Well last night was my first performance here, and it was wonderful.

I've seen the opera enough that I was really kind of expecting more to appreciate the music than to get caught up in the humor and the drama, but I found myself laughing along pretty frequently through the production. I guess every production will have little bits of humor that they stick in that aren't actually in the stage directions - it was just funny to watch Despina and Fiordiligi edging towards the coffee all through the "Ah! Scostati!" like they were kind of hoping she would wrap it up ... or is that Dorabella? I can never keep it straight which is which. The whole thing was updated to somewhere around the time of the second world war, and so instead of a magnet the good Doctor-spina had what looked like an early heart shock machine, with enormous car-battery clips and flashing lights. The costumes and the scenery were all very nice, no issues at all. For the "garden party" the two guys "sailed in" on a little sailboat from back of center stage, it was very effective.

I was kind of expecting the voices to be louder. When I got my tour of the hall last year the guide told me that the acoustics were such that when actors who are used to singing elsewhere come in they always have to tell them not to sing so loud. And it seemed like that to me too, in the empty auditorium it sounded like you could have heard a pin drop. Well, the Met might be like that too if it was empty, who knows? I was up in the balcony, but the balcony is a lot closer than the one in NY, so ... it wasn't terribly disappointing but just a little surprising.

The men sang significantly better than the women. I was really impressed with Marco Vinco as Don Alfonso, and kind of wished we'd had him in New York a few seasons back instead of William Shimell. And they sang so well together. It was pure pleasure.


----------



## DavidA (Dec 14, 2012)

Glad you had a good evening. I remember the first time I saw that opera. I couldn't believe anyone could write such beautiful music.


----------



## Cavaradossi (Aug 2, 2012)

Thanks for the review. SF is definitely one house on my opera to-do list.

Also, I know you are as big a Natalie fan as I am, so I wanted to put you on high alert, in case you haven't heard about this.
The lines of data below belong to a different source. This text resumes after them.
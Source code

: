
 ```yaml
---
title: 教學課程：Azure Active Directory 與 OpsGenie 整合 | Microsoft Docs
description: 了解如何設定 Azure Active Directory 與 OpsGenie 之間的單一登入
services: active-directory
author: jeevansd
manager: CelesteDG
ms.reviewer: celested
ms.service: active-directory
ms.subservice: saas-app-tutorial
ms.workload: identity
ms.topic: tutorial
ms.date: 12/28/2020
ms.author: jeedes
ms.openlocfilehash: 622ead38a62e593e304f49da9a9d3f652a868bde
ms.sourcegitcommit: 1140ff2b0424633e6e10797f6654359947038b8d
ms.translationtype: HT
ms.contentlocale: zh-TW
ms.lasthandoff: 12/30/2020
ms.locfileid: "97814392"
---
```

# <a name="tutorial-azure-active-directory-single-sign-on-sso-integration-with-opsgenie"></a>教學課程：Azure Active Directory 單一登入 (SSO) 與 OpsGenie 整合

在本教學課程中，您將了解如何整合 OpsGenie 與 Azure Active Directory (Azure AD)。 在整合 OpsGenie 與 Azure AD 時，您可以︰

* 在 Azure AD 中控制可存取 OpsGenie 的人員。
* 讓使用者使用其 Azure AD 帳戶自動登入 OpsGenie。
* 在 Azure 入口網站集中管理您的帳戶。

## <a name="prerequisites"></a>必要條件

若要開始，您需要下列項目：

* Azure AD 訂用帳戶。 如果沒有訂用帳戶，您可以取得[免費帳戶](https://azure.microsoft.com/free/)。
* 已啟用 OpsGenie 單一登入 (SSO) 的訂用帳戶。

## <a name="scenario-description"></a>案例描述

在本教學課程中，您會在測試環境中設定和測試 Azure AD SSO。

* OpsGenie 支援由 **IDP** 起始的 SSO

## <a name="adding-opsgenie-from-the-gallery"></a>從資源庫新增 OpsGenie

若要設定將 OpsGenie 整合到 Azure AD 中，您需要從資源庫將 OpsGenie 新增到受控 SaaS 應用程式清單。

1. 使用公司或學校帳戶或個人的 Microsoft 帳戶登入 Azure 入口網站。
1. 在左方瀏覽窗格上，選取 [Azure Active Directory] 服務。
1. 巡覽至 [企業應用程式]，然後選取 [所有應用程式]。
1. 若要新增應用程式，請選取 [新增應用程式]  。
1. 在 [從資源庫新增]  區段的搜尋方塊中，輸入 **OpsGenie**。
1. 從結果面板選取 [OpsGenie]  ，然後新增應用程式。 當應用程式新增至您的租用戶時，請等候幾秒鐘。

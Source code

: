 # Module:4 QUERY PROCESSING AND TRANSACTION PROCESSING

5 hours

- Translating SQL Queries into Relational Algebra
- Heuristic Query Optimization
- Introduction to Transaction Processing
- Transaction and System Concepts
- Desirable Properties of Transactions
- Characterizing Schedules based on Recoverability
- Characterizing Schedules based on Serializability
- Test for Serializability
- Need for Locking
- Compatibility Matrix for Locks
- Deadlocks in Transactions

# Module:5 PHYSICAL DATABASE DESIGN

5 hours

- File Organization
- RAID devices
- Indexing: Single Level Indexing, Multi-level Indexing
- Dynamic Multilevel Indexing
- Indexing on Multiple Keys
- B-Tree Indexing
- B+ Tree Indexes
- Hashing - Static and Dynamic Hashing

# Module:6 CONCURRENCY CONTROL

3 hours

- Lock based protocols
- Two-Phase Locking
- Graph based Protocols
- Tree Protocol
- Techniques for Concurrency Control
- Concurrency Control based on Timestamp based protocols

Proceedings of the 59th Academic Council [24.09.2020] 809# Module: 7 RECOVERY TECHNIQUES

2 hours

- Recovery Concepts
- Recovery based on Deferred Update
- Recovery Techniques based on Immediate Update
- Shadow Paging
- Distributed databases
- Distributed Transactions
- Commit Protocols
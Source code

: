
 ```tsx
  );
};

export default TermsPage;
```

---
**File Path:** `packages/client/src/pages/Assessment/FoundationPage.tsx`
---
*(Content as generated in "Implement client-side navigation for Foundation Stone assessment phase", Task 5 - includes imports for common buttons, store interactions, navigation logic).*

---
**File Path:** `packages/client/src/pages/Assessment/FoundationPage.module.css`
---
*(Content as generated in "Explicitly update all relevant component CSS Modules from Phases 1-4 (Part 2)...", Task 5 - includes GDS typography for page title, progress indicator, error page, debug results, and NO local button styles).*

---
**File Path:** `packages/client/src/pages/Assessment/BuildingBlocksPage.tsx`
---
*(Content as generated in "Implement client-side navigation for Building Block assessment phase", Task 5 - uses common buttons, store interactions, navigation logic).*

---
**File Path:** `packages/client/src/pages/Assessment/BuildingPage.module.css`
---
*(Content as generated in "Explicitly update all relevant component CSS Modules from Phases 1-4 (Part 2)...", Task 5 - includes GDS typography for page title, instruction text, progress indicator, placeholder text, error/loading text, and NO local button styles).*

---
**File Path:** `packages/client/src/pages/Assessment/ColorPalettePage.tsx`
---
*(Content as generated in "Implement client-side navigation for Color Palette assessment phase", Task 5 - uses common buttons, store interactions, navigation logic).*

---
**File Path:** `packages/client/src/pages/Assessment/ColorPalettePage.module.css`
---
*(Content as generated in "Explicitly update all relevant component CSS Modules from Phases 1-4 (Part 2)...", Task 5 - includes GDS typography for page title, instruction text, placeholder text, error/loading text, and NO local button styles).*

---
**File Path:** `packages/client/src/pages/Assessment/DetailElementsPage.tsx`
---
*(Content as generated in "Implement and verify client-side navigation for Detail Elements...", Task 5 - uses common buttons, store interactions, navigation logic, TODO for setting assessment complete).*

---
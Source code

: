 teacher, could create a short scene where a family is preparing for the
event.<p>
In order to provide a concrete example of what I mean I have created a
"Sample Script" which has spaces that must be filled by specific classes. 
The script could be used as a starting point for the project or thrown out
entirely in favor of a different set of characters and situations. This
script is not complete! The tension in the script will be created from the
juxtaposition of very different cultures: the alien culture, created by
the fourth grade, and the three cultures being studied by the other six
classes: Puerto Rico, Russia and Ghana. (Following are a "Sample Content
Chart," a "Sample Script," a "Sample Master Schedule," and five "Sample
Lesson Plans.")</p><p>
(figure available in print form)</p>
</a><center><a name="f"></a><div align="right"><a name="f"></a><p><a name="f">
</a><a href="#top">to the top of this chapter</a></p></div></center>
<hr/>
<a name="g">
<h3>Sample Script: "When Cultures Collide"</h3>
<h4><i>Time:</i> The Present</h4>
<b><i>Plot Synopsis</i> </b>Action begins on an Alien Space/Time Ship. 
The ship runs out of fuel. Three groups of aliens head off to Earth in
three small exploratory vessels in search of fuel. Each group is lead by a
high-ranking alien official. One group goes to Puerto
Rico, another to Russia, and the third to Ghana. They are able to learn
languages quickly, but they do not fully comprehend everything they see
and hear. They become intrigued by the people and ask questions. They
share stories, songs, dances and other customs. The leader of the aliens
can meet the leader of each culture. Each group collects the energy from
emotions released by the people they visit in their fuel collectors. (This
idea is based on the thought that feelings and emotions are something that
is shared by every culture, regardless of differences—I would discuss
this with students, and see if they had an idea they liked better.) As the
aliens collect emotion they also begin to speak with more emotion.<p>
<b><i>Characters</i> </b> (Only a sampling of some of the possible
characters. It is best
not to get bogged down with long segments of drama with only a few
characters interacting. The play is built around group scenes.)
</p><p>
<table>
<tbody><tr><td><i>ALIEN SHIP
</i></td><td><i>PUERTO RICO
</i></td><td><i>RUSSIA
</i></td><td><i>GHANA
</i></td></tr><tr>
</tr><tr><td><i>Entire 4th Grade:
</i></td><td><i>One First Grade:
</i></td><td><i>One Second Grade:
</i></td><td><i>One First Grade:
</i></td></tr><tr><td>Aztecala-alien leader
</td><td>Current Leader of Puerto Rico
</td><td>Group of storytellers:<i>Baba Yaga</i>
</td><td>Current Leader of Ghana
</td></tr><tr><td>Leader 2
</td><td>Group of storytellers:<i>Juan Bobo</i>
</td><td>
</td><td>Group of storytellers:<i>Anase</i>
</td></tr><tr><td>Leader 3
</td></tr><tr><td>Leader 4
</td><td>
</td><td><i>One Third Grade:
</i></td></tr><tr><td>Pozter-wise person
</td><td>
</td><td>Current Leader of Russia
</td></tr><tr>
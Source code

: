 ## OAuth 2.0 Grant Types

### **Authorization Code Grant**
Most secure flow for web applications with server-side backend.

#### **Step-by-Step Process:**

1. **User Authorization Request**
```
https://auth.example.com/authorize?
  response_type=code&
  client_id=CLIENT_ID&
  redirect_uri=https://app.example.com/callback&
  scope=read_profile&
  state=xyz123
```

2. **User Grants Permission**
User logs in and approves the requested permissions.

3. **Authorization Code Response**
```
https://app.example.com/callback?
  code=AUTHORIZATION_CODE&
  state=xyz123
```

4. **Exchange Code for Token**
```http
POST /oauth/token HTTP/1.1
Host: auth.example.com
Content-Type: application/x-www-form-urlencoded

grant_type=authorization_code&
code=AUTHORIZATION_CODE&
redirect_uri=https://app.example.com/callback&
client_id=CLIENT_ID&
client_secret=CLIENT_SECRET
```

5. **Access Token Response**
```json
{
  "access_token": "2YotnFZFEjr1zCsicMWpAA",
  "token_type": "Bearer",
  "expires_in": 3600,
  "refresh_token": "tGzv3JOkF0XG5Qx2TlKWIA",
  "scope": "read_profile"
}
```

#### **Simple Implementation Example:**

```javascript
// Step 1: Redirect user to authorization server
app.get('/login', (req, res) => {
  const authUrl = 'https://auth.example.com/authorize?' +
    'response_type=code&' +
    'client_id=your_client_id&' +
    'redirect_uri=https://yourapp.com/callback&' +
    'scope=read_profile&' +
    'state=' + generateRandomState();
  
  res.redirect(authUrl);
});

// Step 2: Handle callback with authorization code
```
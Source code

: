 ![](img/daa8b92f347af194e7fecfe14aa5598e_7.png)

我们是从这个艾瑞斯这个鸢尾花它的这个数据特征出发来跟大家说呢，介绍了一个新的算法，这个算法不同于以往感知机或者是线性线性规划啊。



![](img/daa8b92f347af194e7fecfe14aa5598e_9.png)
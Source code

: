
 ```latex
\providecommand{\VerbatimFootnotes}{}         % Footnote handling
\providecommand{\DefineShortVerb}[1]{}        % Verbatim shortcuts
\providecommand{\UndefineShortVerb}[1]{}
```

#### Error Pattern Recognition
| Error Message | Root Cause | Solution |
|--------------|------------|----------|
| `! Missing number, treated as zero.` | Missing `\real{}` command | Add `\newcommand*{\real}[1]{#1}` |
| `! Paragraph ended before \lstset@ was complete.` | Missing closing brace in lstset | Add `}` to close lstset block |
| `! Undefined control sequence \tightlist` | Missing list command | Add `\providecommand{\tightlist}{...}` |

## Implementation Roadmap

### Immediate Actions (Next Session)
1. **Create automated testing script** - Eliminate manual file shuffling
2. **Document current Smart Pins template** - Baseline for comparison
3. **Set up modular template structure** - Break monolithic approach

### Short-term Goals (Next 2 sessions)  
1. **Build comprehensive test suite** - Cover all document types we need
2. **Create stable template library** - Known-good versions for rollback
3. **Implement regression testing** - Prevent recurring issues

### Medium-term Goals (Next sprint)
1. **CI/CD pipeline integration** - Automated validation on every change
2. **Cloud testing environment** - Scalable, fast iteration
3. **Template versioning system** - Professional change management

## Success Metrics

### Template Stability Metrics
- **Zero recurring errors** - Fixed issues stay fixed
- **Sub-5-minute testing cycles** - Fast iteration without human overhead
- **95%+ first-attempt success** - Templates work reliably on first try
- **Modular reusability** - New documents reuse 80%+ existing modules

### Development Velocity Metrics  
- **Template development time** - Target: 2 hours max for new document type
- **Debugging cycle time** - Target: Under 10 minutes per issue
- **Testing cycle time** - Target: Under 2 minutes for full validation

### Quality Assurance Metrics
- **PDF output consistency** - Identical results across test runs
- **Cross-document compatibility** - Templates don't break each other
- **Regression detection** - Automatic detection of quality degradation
Hopefully you'll still be in town:

_Director Philippe Béziat's documentary, Becoming Traviata opens this Friday, June 14 in San Francsico at Landmark's Opera Plaza Cinema and in Berkeley at Landmark's Shattuck Cinemas. The film's "Violetta", soprano Natalie Dessay will be at the Opera Plaza Cinema for an audience Q&A on Saturday, June 15 at the 7:00 screening and again on Sunday, June 16 at 2:00 pm._

They also spill the beans in this article that Dessay seems to be announcing her retirement from opera, so your SF trip to see her Antonia was prophetic. Congratulations, you are in possession of one of the hottest tickets on the planet right now!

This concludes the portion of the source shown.